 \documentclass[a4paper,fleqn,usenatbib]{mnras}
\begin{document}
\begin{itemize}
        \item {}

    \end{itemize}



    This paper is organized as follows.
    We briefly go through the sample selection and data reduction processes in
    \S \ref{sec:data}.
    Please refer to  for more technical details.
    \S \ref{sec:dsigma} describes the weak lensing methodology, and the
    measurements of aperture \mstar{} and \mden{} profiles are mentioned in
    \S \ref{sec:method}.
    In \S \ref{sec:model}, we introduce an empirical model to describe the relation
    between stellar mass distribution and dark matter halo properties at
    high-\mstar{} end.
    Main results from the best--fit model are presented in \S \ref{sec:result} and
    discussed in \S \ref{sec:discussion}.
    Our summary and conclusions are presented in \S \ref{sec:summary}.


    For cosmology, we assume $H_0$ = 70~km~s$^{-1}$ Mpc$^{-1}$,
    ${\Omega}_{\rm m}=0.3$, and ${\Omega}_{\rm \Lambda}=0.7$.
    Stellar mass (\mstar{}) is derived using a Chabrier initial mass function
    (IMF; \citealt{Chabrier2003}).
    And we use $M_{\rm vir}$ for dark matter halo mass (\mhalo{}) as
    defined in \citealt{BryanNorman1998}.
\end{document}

==================================================

▸ **AIM OF THE EXERCISE**: Only the number is needed: please work out how many lines in the data contain the string "model".

▸ **EXERCISE SOLUTION**: 2